Chinese pottery has a long history, and is an integral part of the foundations of modern China. One of the greatest early achievements of Chinese potters was the development of denser clay materials that could be fired at extremely high temperatures, resulting in stronger finished pieces. While Chinese tradition calls all of these high-fired clays ‘porcelain’ even today, English speakers typically think of porcelain as a bright white, fine-grained clay, distinctly different from more common ‘stoneware’ pottery. When used in teaware, this type of porcelain offers a white background that makes it easy to see the color of the tea and leaves, along with a light, easy-to-handle weight and a sharp pouring edge that prevents dribbles.

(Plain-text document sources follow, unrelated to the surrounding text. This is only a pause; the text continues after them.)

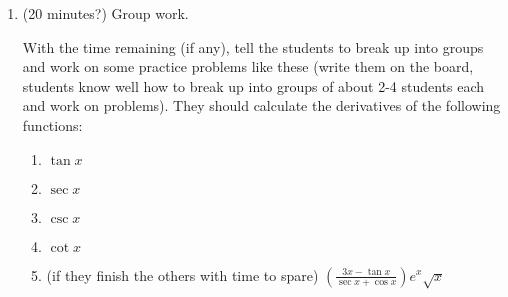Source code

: \documentclass[12pt]{amsart}
\begin{document}
\begin{enumerate}[1. ]
\item (20 minutes?)
Group work.

With the time remaining (if any), tell the students to break up into groups
and work on some practice problems like these (write them on the board,
students know well how to break up into groups of about 2-4 students each
and work on problems). They should calculate the derivatives of the
following functions:
\begin{enumerate}[ i. ]
\item
$\tan x$
\item
$\sec x$
\item
$\csc x$
\item
$\cot x$
\item (if they finish the others with time to spare)
$\displaystyle \left(\frac{3x - \tan x}{\sec x + \cos x}\right) e^x \sqrt x$
\end{enumerate}


\end{enumerate}
\end{document}
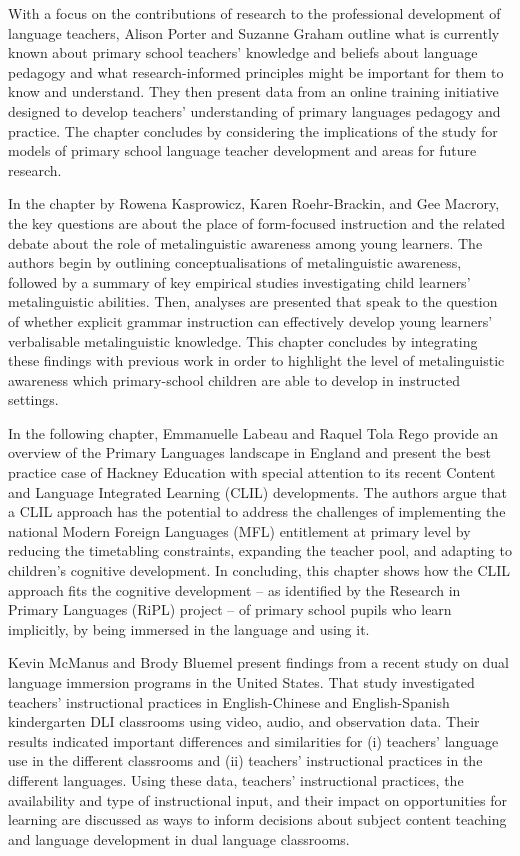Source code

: \documentclass[output=paper]{langscibook}
\begin{document}
With a focus on the contributions of research to the professional development of language teachers, Alison Porter and Suzanne Graham outline what is currently known about primary school teachers’ knowledge and beliefs about language pedagogy and what research-informed principles might be important for them to know and understand. They then present data from an online training initiative designed to develop teachers’ understanding of primary languages pedagogy and practice. The chapter concludes by considering the implications of the study for models of primary school language teacher development and areas for future research.

In the chapter by Rowena Kasprowicz, Karen Roehr-Brackin, and Gee Macrory, the key questions are about the place of form-focused instruction and the related debate about the role of metalinguistic awareness among young learners. The authors begin by outlining conceptualisations of metalinguistic awareness, followed by a summary of key empirical studies investigating child learners’ metalinguistic abilities. Then, analyses are presented that speak to the question of whether explicit grammar instruction can effectively develop young learners’ verbalisable metalinguistic knowledge. This chapter concludes by integrating these findings with previous work in order to highlight the level of metalinguistic awareness which primary-school children are able to develop in instructed settings.

In the following chapter, Emmanuelle Labeau and Raquel Tola Rego provide an overview of the Primary Languages landscape in England and present the best practice case of Hackney Education with special attention to its recent Content and Language Integrated Learning (CLIL) developments. The authors argue that a CLIL approach has the potential to address the challenges of implementing the national Modern Foreign Languages (MFL) entitlement at primary level by reducing the timetabling constraints, expanding the teacher pool, and adapting to children’s cognitive development. In concluding, this chapter shows how the CLIL approach fits the cognitive development -- as identified by the Research in Primary Languages (RiPL) project -- of primary school pupils who learn implicitly, by being immersed in the language and using it.

Kevin McManus and Brody Bluemel present findings from a recent study on dual language immersion programs in the United States. That study investigated teachers’ instructional practices in English-Chinese and English-Spanish kindergarten DLI classrooms using video, audio, and observation data. Their results indicated important differences and similarities for (i) teachers’ language use in the different classrooms and (ii) teachers’ instructional practices in the different languages. Using these data, teachers’ instructional practices, the availability and type of instructional input, and their impact on opportunities for learning are discussed as ways to inform decisions about subject content teaching and language development in dual language classrooms.
\end{document}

When Europeans first saw this type of clay during the Ming Dynasty, it came only from China, resulting in the nickname ‘china’ or ‘fine china’. Unable to replicate the material locally, European collectors paid extraordinary amounts for pieces made of the “white gold” from the exotic east. Even within China, this particular kind of clay was quite rare, coming mainly from the town of Jingdezhen, which grew rapidly with the fame of its white clay. Within China, the only clay called “fine china” is from Jingdezhen. Over time, imitation and experimentation have produced several different kinds of clay with a fine grain and white, translucent fired body - the key characteristics of high quality porcelain.
Hard Paste Porcelain
The original formulation of “fine china” was a specialty of Jingdezhen: a mixture of kaolin and petunse (pottery stone), both found locally in large quantities. While kaolin is now a primary ingredient of almost all porcelain clays and mined all over the world, the un-tinted white kaolin of Jingdezhen is still a rarity. A simple 50/50 mix with petunse fired at around 1400°C made the best white, translucent porcelain in the world.

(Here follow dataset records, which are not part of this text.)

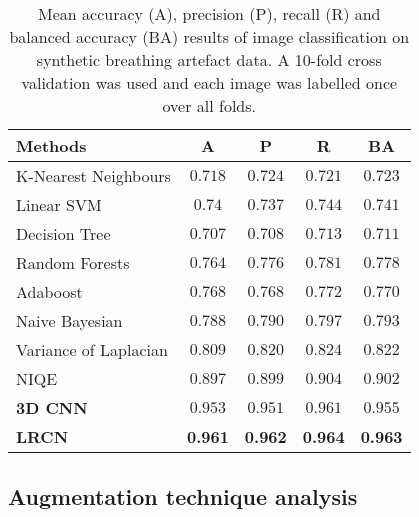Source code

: \documentclass[preprint,12pt,authoryear]{elsarticle}
\begin{document}
\begin{table}

\centering
\caption{Mean  accuracy (A), precision (P), recall (R) and balanced accuracy (BA) results of image classification on synthetic breathing artefact data. A 10-fold cross validation was used and each image was labelled once over all folds.}
\begin{tabular}{lcccc}
\hline
Methods    & A & P & R  & BA\\
\hline

K-Nearest Neighbours  & $0.718$  & $0.724$  & $0.721$    & $0.723$     \\
Linear SVM    & $ 0.74 $  & $0.737$  & $0.744$  & $0.741$   \\
Decision Tree   &   $ 0.707 $  & $0.708$  & $0.713$  & $0.711$   \\
Random Forests   & $0.764$    & $0.776$  & $0.781$   & $0.778$  \\
Adaboost   & $0.768 $  & $0.768$  & $0.772$       & $0.770$   \\
Naive Bayesian   & $0.788 $  & $0.790$  & $0.797$    & $0.793$     \\
Variance of Laplacian  & $0.809$  & $0.820$ & $0.824$   & $0.822$   \\
NIQE \citep{Mittal2013}  & $0.897$  & $0.899 $& $0.904$  & $0.902$     \\
\hline

\textbf{3D CNN}    & $0.953$ & $0.951$ & $0.961$ &  $0.955$     \\
\textbf{LRCN}   & \textbf{0.961} & \textbf{0.962} & \textbf{0.964} &  \textbf{0.963}     \\

\hline
\end{tabular}
\label{table:synbreath}
\end{table}



\subsection{Augmentation technique analysis}
\label{sec:Quantitative}
\end{document}
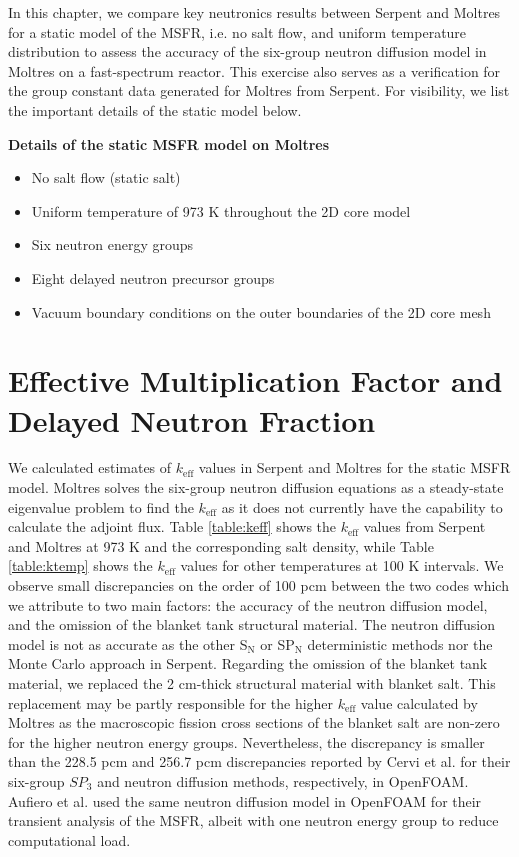 In this chapter, we compare key neutronics results between Serpent and Moltres
for a static model of the \gls{MSFR}, i.e. no salt flow, and uniform
temperature distribution to assess the accuracy of the
six-group neutron diffusion model in Moltres on a fast-spectrum reactor. This
exercise also serves as a verification for the group constant data
generated for Moltres from Serpent. For visibility, we list the important
details of the static model below.

\textbf{Details of the static \gls{MSFR} model on Moltres}
\begin{itemize}
    \item No salt flow (static salt)
    \item Uniform temperature of 973 K throughout the 2D core model
    \item Six neutron energy groups
    \item Eight delayed neutron precursor groups
    \item Vacuum boundary conditions on the outer boundaries of the 2D core
    mesh
\end{itemize}

\section{Effective Multiplication Factor and Delayed Neutron Fraction}

We calculated estimates of $k_{\text{eff}}$ values in Serpent and Moltres for
the static \gls{MSFR} model. Moltres solves the six-group neutron diffusion equations as a
steady-state eigenvalue problem to find the $k_{\text{eff}}$ as it does not
currently have the capability to calculate the adjoint flux. Table
\ref{table:keff} shows the $k_{\text{eff}}$ values from Serpent and Moltres at
973 K and the corresponding salt density, while Table \ref{table:ktemp} shows
the $k_{\text{eff}}$ values for other temperatures at 100 K intervals. We
observe small discrepancies on the order of 100 pcm between the two codes
which we attribute to two main factors: the accuracy of the neutron diffusion
model, and the omission of the blanket tank structural material. The neutron
diffusion model is not as accurate as the other S$_{\text{N}}$ or
SP$_{\text{N}}$ deterministic methods nor the Monte Carlo approach in Serpent.
Regarding the omission of the blanket tank material, we replaced the
2 cm-thick structural material with blanket salt. This replacement may be
partly responsible for the higher $k_{\text{eff}}$ value calculated by Moltres
as the macroscopic fission cross sections of the blanket salt are non-zero for
the higher neutron energy groups. Nevertheless, the discrepancy is smaller
than the 228.5 pcm and 256.7 pcm discrepancies reported by Cervi et al.
\cite{cervi_development_2019} for their six-group $SP_3$ and neutron
diffusion methods, respectively, in OpenFOAM. Aufiero et al.
\cite{aufiero_development_2014} used the same neutron diffusion model in
OpenFOAM for their transient analysis of the \gls{MSFR}, albeit with one
neutron energy group to reduce computational load.

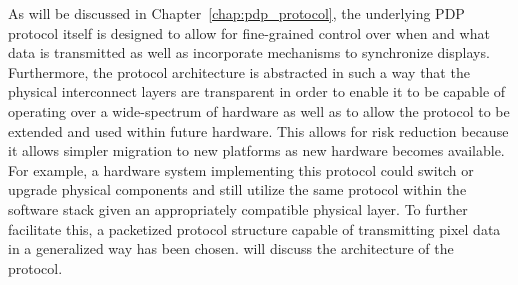     As will be discussed in Chapter~\ref{chap:pdp_protocol}, the underlying PDP protocol itself is designed to allow for fine-grained control over when and what data is transmitted as well as incorporate mechanisms to synchronize displays. Furthermore, the protocol architecture is abstracted in such a way that the physical interconnect layers are transparent in order to enable it to be capable of operating over a wide-spectrum of hardware as well as to allow the protocol to be extended and used within future hardware. This allows for risk reduction because it allows simpler migration to new platforms as new hardware becomes available. For example, a hardware system implementing this protocol could switch or upgrade physical components and still utilize the same protocol within the software stack given an appropriately compatible physical layer. To further facilitate this, a packetized protocol structure capable of transmitting pixel data in a generalized way has been chosen. will discuss the architecture of the protocol.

The high firing temperature made finished pieces in this clay extremely strong, despite their delicate appearance. The frenzy to replicate it in Europe continued for at least 150 years, until the Meissen factory in Germany started production of a hard paste porcelain in 1710. High firing temperatures help to vitrify the clay, making it more glass-like and resistant to staining, but they also make decor more difficult, as most pigments burn off in the kiln.
Soft Paste Porcelain
Early European iterations of porcelain, developed in Italy, France, and England, sought to imitate the characteristic translucency by mixing ground glass with clay. While these formulations imitated the look of Chinese porcelain, they were hard to work with and prone to collapsing in the hot kiln. Firing temperatures for this type of clay only reach 1100°C, and the surface of a finished piece is easily scratched.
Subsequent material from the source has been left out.